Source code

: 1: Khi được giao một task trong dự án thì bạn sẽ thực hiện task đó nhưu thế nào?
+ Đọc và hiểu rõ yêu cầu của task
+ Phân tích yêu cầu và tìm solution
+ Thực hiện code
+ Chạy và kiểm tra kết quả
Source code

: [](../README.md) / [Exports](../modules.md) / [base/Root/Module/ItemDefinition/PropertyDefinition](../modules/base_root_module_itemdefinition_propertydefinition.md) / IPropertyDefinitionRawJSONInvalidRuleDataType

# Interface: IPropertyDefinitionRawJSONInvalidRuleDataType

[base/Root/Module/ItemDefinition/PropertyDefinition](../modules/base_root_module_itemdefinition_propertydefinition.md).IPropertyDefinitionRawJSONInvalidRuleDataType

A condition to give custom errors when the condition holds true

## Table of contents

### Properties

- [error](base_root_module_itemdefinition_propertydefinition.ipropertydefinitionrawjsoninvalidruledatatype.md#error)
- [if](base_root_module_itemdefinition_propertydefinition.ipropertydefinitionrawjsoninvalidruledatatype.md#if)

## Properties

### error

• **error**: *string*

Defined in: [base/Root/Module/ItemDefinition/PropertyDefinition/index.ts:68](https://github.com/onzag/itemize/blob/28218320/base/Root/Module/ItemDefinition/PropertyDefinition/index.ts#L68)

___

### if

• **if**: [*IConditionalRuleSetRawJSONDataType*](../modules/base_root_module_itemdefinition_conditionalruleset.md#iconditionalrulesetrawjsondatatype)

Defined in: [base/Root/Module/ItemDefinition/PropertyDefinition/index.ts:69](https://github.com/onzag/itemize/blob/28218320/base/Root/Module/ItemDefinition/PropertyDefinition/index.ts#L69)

*What the task requires*
The whole of the material should be restated word for word.

*Response to this task*
Source code

: 1: Khi được giao một task trong dự án thì bạn sẽ thực hiện task đó nhưu thế nào?
+ Đọc và hiểu rõ yêu cầu của task
+ Phân tích yêu cầu và tìm solution
+ Thực hiện code
+ Chạy và kiểm tra kết quả
Source code

: [](../README.md) / [Exports](../modules.md) / [base/Root/Module/ItemDefinition/PropertyDefinition](../modules/base_root_module_itemdefinition_propertydefinition.md) / IPropertyDefinitionRawJSONInvalidRuleDataType

# Interface: IPropertyDefinitionRawJSONInvalidRuleDataType

[base/Root/Module/ItemDefinition/PropertyDefinition](../modules/base_root_module_itemdefinition_propertydefinition.md).IPropertyDefinitionRawJSONInvalidRuleDataType

A condition to give custom errors when the condition holds true

## Table of contents

### Properties

- [error](base_root_module_itemdefinition_propertydefinition.ipropertydefinitionrawjsoninvalidruledatatype.md#error)
- [if](base_root_module_itemdefinition_propertydefinition.ipropertydefinitionrawjsoninvalidruledatatype.md#if)

## Properties

### error

• **error**: *string*

Defined in: [base/Root/Module/ItemDefinition/PropertyDefinition/index.ts:68](https://github.com/onzag/itemize/blob/28218320/base/Root/Module/ItemDefinition/PropertyDefinition/index.ts#L68)

___

### if

• **if**: [*IConditionalRuleSetRawJSONDataType*](../modules/base_root_module_itemdefinition_conditionalruleset.md#iconditionalrulesetrawjsondatatype)

Defined in: [base/Root/Module/ItemDefinition/PropertyDefinition/index.ts:69](https://github.com/onzag/itemize/blob/28218320/base/Root/Module/ItemDefinition/PropertyDefinition/index.ts#L69)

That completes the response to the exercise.